Custom Backpressure with Semaphore

Control concurrent work with a weighted semaphore:

package main

import (
	"context"
	"fmt"
	"golang.org/x/sync/semaphore"
	"sync"
)

func main() {
	// Semaphore limits concurrent requests to downstream service
	sem := semaphore.NewWeighted(int64(100))
	var wg sync.WaitGroup

	for i := 0; i < 1000; i++ {
		wg.Add(1)
		go func(id int) {
			defer wg.Done()

			// Acquire a permit
			if err := sem.Acquire(context.Background(), 1); err != nil {
				fmt.Println("Failed to acquire permit")
				return
			}
			defer sem.Release(1)

			// Process the request
			fmt.Printf("Processing request %d\n", id)
		}(i)
	}

	wg.Wait()
}

Tip: Semaphores are ideal for connection pool management.

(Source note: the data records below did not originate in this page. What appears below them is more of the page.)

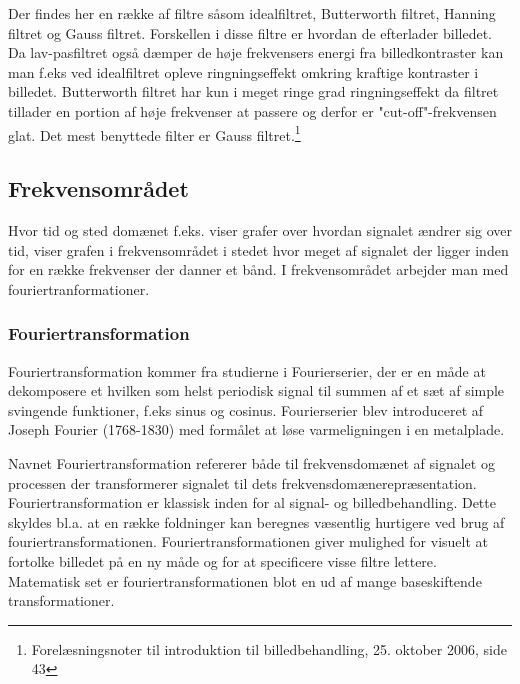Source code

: Der findes her en række af filtre såsom idealfiltret, Butterworth filtret, Hanning filtret og Gauss filtret. Forskellen i disse filtre er hvordan de efterlader billedet. Da lav-pasfiltret også dæmper de høje frekvensers energi fra billedkontraster kan man f.eks ved idealfiltret opleve ringningseffekt omkring kraftige kontraster i billedet. Butterworth filtret har kun i meget ringe grad ringningseffekt da filtret tillader en portion af høje frekvenser at passere og derfor er "cut-off"-frekvensen glat. Det mest benyttede filter er Gauss filtret.\footnote{Forelæsningsnoter til introduktion til billedbehandling, 25. oktober 2006, side 43}

\subsection{Frekvensområdet}
Hvor tid og sted domænet f.eks. viser grafer over hvordan signalet ændrer sig over tid, viser grafen i frekvensområdet i stedet hvor meget af signalet der ligger inden for en række frekvenser der danner et bånd. I frekvensområdet arbejder man med fouriertranformationer.

\subsubsection{Fouriertransformation}
Fouriertransformation kommer fra studierne i Fourierserier, der er en måde at dekomposere et hvilken som helst periodisk signal til summen af et sæt af simple svingende funktioner, f.eks sinus og cosinus. Fourierserier blev introduceret af Joseph Fourier (1768-1830) med formålet at løse varmeligningen i en metalplade.

Navnet Fouriertransformation refererer både til frekvensdomænet af signalet og processen der transformerer signalet til dets frekvensdomænerepræsentation. Fouriertransformation er klassisk inden for al signal- og billedbehandling. Dette skyldes bl.a. at en række foldninger kan beregnes væsentlig hurtigere ved brug af fouriertransformationen. Fouriertransformationen giver mulighed for visuelt at fortolke billedet på en ny måde og for at specificere visse filtre lettere. Matematisk set er fouriertransformationen blot en ud af mange baseskiftende transformationer.




  
 
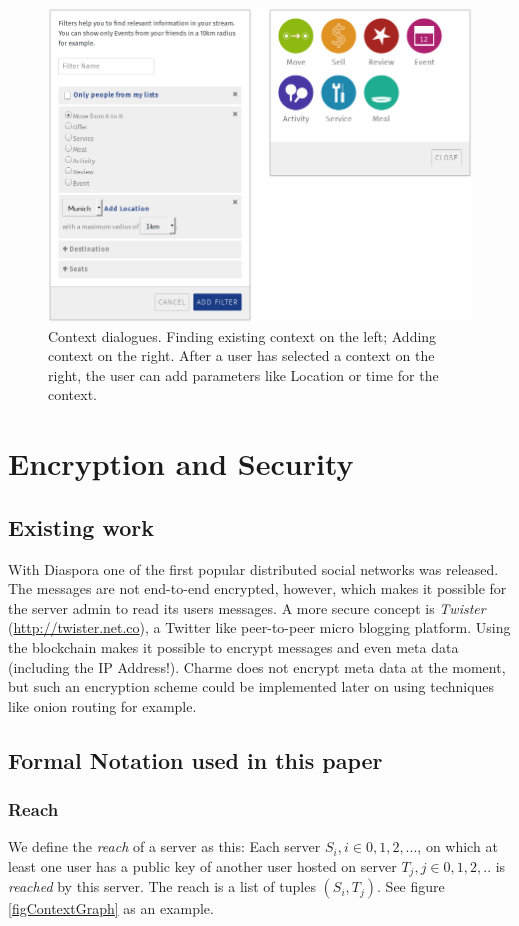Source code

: \documentclass{scrartcl}
\begin{document}
\begin{figure}[ht]
	\centering
  \includegraphics[width=120mm]{illustrations/context.jpg}
	\caption{Context dialogues. Finding existing context on the left; Adding context on the right. After a user has selected a context on the right, the user can add parameters like Location or time for the context.}
	\label{figContext}
\end{figure}



 \section{Encryption and Security}
 \subsection{Existing work}
With Diaspora one of the first popular distributed social networks was released. The messages are not end-to-end encrypted, however, which makes it possible for the server admin to read its users messages. 
A more secure concept is \textit{Twister} (\url{http://twister.net.co}), a Twitter like peer-to-peer micro blogging platform. Using the blockchain makes it possible to encrypt messages and even meta data (including the IP Address!). Charme does not encrypt meta data at the moment, but such an encryption scheme could be implemented later on using techniques like onion routing for example.
\subsection{Formal Notation used in this paper}
\subsubsection{Reach}
 We define the \textit{reach} of a server as this: Each server $S_i, i \in {0,1,2,...}$, on which at least one user has a public key of another user hosted on server $T_j, j \in {0,1,2,..}$ is \textit{reached} by this server.
The reach is a list of tuples $(S_i, T_j)$. See figure \ref{figContextGraph} as an example.
\end{document}
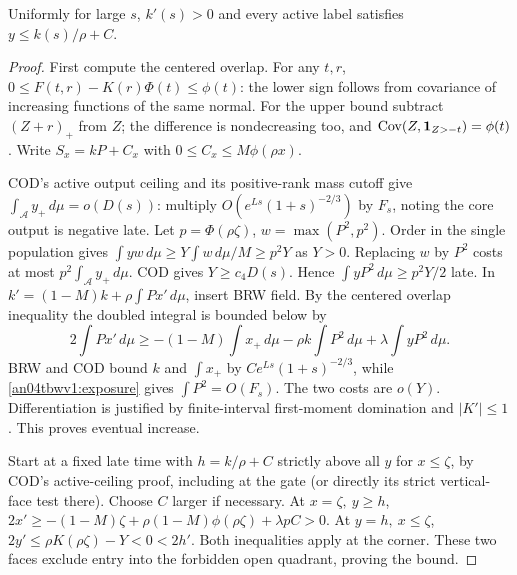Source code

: \documentclass[11pt]{article}
\newcommand{\dd}{\,d}\newcommand{\E}{\mathbb E}
\begin{document}
\begin{lemma}\label{an04tbwv1:sign}
Uniformly for large $s$, $k'(s)>0$ and every active label satisfies
$y\le k(s)/\rho+C$.
\end{lemma}
\begin{proof}
First compute the centered overlap. For any $t,r$,
$0\le F(t,r)-K(r)\Phi(t)\le\phi(t)$: the lower sign follows from
covariance of increasing functions of the same normal. For the
upper bound subtract $(Z+r)_+$ from $Z$; the difference is
nondecreasing too, and $\operatorname{Cov}(Z,{\bf1}_{Z>-t})=\phi(t)$.
Write $S_x=kP+C_x$ with $0\le C_x\le M\phi(\rho x)$.

COD's active output ceiling and its positive-rank mass cutoff give
$\int_{\mathcal A}y_+\dd\mu=o(D(s))$: multiply
$O(e^{Ls}(1+s)^{-2/3})$ by $F_s$, noting the core output is negative
late. Let $p=\Phi(\rho\zeta)$, $w=\max(P^2,p^2)$. Order in the
single population gives $\int yw\dd\mu\ge Y\int w\dd\mu/M\ge p^2Y$
as $Y>0$. Replacing $w$ by $P^2$ costs at most
$p^2\int_{\mathcal A}y_+\dd\mu$. COD gives $Y\ge c_4 D(s)$.
Hence $\int yP^2\dd\mu\ge p^2Y/2$ late. In
$k'=(1-M)k+\rho\int P x'\dd\mu$, insert BRW field. By the
centered overlap inequality the doubled integral is bounded below by
\[
 2\int P x'\dd\mu\ge
 -(1-M)\int x_+\dd\mu-\rho k\int P^2\dd\mu+\lambda\int yP^2\dd\mu.
\]
BRW and COD bound $k$ and $\int x_+$ by
$C e^{Ls}(1+s)^{-2/3}$, while \eqref{an04tbwv1:exposure} gives
$\int P^2=O(F_s)$. The two costs are $o(Y)$.
Differentiation is justified by finite-interval first-moment domination
and $|K'|\le1$. This proves eventual increase.

Start at a fixed late time with $h=k/\rho+C$ strictly above all
$y$ for $x\le\zeta$, by COD's active-ceiling proof, including at
the gate (or directly its strict vertical-face test there).
Choose $C$ larger if necessary. At $x=\zeta,\ y\ge h$,
$2x'\ge-(1-M)\zeta+\rho(1-M)\phi(\rho\zeta)+\lambda p C>0$.
At $y=h,\ x\le\zeta$, $2y'\le\rho K(\rho\zeta)-Y<0<2h'$.
Both inequalities apply at the corner. These two faces exclude
entry into the forbidden open quadrant, proving the bound.
\end{proof}
\end{document}
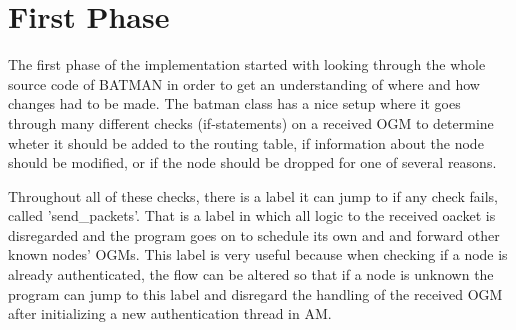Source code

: \section{First Phase}
The first phase of the implementation started with looking through the whole
source code of BATMAN in order to get an understanding of where and how changes
had to be made. The batman class has a nice setup where it goes through many
different checks (if-statements) on a received \ac{OGM} to determine wheter it
should be added to the routing table, if information about the node should be
modified, or if the node should be dropped for one of several reasons.

Throughout all of these checks, there is a label it can jump to if any check
fails, called 'send\_packets'. That is a label in which all logic to the
received oacket is disregarded and the program goes on to schedule its own and and
forward other known nodes' \acp{OGM}. This label is very useful because when
checking if a node is already authenticated, the flow can be altered so that if
a node is unknown the program can jump to this label and disregard the handling
of the received \ac{OGM} after initializing a new authentication thread in
\ac{AM}.
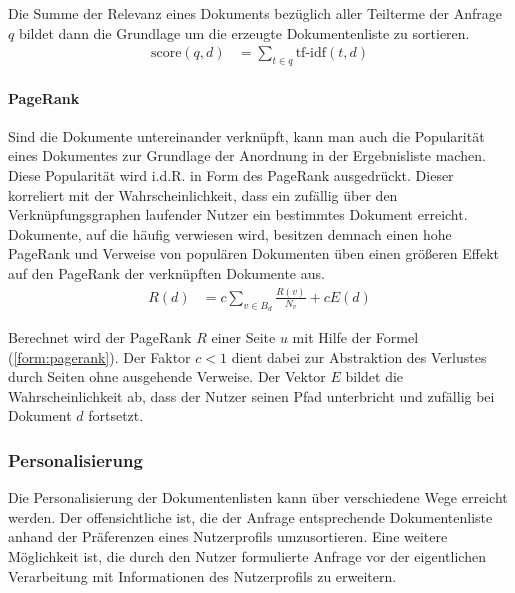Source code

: Die Summe der Relevanz eines Dokuments bezüglich aller Teilterme der Anfrage $q$ bildet dann die Grundlage um die erzeugte Dokumentenliste zu sortieren.\citep{Manning2008} 
\begin{align}
\text{score}(q,d) & = \sum_{t \in q}{\text{tf-idf}(t,d)}  \label{form:docscore}
\end{align}

\paragraph{PageRank} Sind die Dokumente untereinander verknüpft, kann man auch die Popularität eines Dokumentes zur Grundlage der Anordnung in der Ergebnisliste machen. Diese Popularität wird i.d.R. in Form des PageRank ausgedrückt. Dieser korreliert mit der Wahrscheinlichkeit, dass ein zufällig über den Verknüpfungsgraphen laufender Nutzer ein bestimmtes Dokument erreicht. Dokumente, auf die häufig verwiesen wird, besitzen demnach einen hohe PageRank und Verweise von populären Dokumenten üben einen größeren Effekt auf den PageRank der verknüpften Dokumente aus.
\begin{align}
R(d) & = c \sum_{v \in B_d}{\frac{R(v)}{N_v}} + cE(d) \label{form:pagerank}
\end{align}

Berechnet wird der PageRank $R$ einer Seite $u$ mit Hilfe der Formel (\ref{form:pagerank}). Der Faktor $c < 1$ dient dabei zur Abstraktion des Verlustes durch Seiten ohne ausgehende Verweise. Der Vektor $E$ bildet die Wahrscheinlichkeit ab, dass der Nutzer seinen Pfad unterbricht und zufällig bei Dokument $d$ fortsetzt.\citep{pagerank,Manning2008}

\subsubsection{Personalisierung}\label{sec:personalresultstheorie}

Die Personalisierung der Dokumentenlisten kann über verschiedene Wege erreicht werden. Der offensichtliche ist, die der Anfrage entsprechende Dokumentenliste anhand der Präferenzen eines Nutzerprofils umzusortieren. Eine weitere Möglichkeit ist, die durch den Nutzer formulierte Anfrage vor der eigentlichen Verarbeitung mit Informationen des Nutzerprofils zu erweitern.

Set the weight equal to your connection pool size.

Load Shedding

Under extreme load, shed requests gracefully instead of queuing them indefinitely.

package main

import (
	"fmt"
	"net/http"
	"sync/atomic"
	"time"
)

type LoadShedder struct {
	maxConcurrent int64
	current       int64
	rejectedCount int64
}

func NewLoadShedder(maxConcurrent int64) *LoadShedder {
	return &LoadShedder{
		maxConcurrent: maxConcurrent,
	}
}

// Middleware that sheds load
func (ls *LoadShedder) Middleware(next http.Handler) http.Handler {
	return http.HandlerFunc(func(w http.ResponseWriter, r *http.Request) {
		current := atomic.AddInt64(&ls.current, 1)
		defer atomic.AddInt64(&ls.current, -1)

		if current > ls.maxConcurrent {
			atomic.AddInt64(&ls.rejectedCount, 1)
			w.Header().Set("Retry-After", "5")
			http.Error(w, "Service overloaded", http.StatusServiceUnavailable)
			return
		}

		next.ServeHTTP(w, r)
	})
}

func (ls *LoadShedder) Stats() (int64, int64) {
	return atomic.LoadInt64(&ls.current), atomic.LoadInt64(&ls.rejectedCount)
}

func main() {
	shedder := NewLoadShedder(100)

	mux := http.NewServeMux()
	mux.HandleFunc("/api", func(w http.ResponseWriter, r *http.Request) {
		time.Sleep(100 * time.Millisecond)
		w.WriteHeader(http.StatusOK)
	})

	http.ListenAndServe(":8080", shedder.Middleware(mux))
}

Key aspects:

Track concurrent requests atomically
Return 503 Service Unavailable when limit exceeded
Include Retry-After header to tell clients when to retry
Fast rejection (no resource waste) vs slow timeout

Retry with Exponential Backoff and Jitter

Simple retries amplify failure. Exponential backoff with jitter prevents retry storms.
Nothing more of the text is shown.